Available records section start

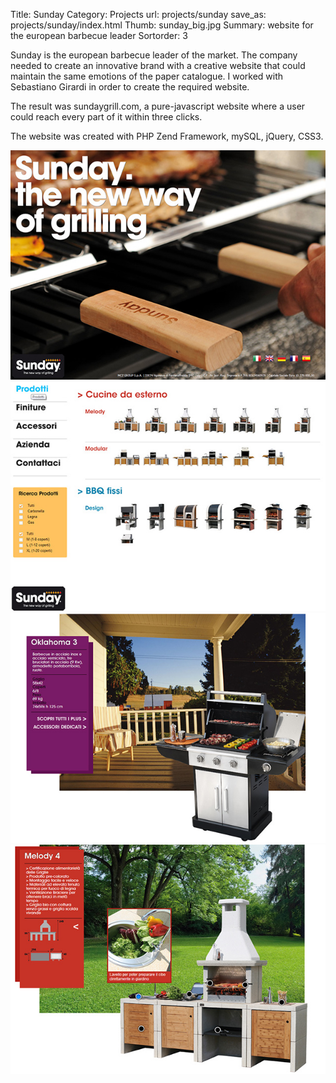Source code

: Title: Sunday
Category: Projects
url: projects/sunday
save_as: projects/sunday/index.html
Thumb: sunday_big.jpg
Summary: website for the european barbecue leader 
Sortorder: 3


Sunday is the european barbecue leader of the market. The company needed to create an innovative brand with a creative website that could maintain the same emotions of the paper catalogue. I worked with Sebastiano Girardi in order to create the required website.

The result was sundaygrill.com, a pure-javascript website where a user could reach every part of it within three clicks.

The website was created with PHP Zend Framework, mySQL, jQuery, CSS3.

![sunday](/images/projects/sunday1.jpg)
![sunday](/images/projects/sunday2.jpg)
![sunday](/images/projects/sunday3.jpg)
![sunday](/images/projects/sunday4.jpg)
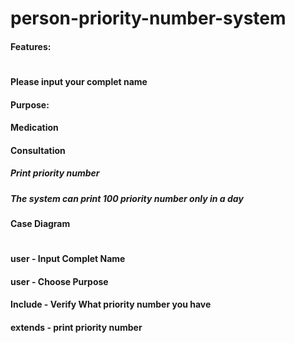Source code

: # person-priority-number-system
#### Features: <h1> 
#### Please input your complet name
#### Purpose:
####         Medication 
####         Consultation 
##### Print priority number
##### The system can print 100 priority number only in a day


#### Case Diagram <h1>
#### user - Input Complet Name
#### user - Choose Purpose

#### Include - Verify What priority number you have
#### extends - print priority number
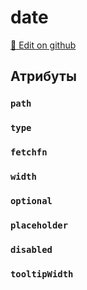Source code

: # date
[:memo: Edit on github](https://github.com/tihonove/vscode-candy-sugar-extensions/edit/master/server/src/SugarElements/DefaultSugarElementInfos/DataElements/date.ts)


## Атрибуты
### `path`

### `type`

### `fetchfn`

### `width`

### `optional`

### `placeholder`

### `disabled`

### `tooltipWidth`

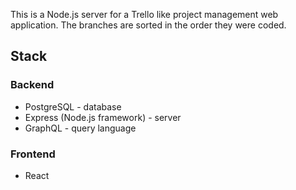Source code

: 
This is a  Node.js server for a Trello like project management web application. The branches are sorted in the order they were coded.

## Stack

### Backend
* PostgreSQL - database
* Express (Node.js framework) - server
* GraphQL - query language 

### Frontend
* React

Available records section end

* Directions for this task
Exactly the lines from the one containing "they were coded." to the last line of the entries above must be duplicated, with both of those lines included and nothing more.

* Expected answer
This is a  Node.js server for a Trello like project management web application. The branches are sorted in the order they were coded.

## Stack

### Backend
* PostgreSQL - database
* Express (Node.js framework) - server
* GraphQL - query language 

### Frontend
* React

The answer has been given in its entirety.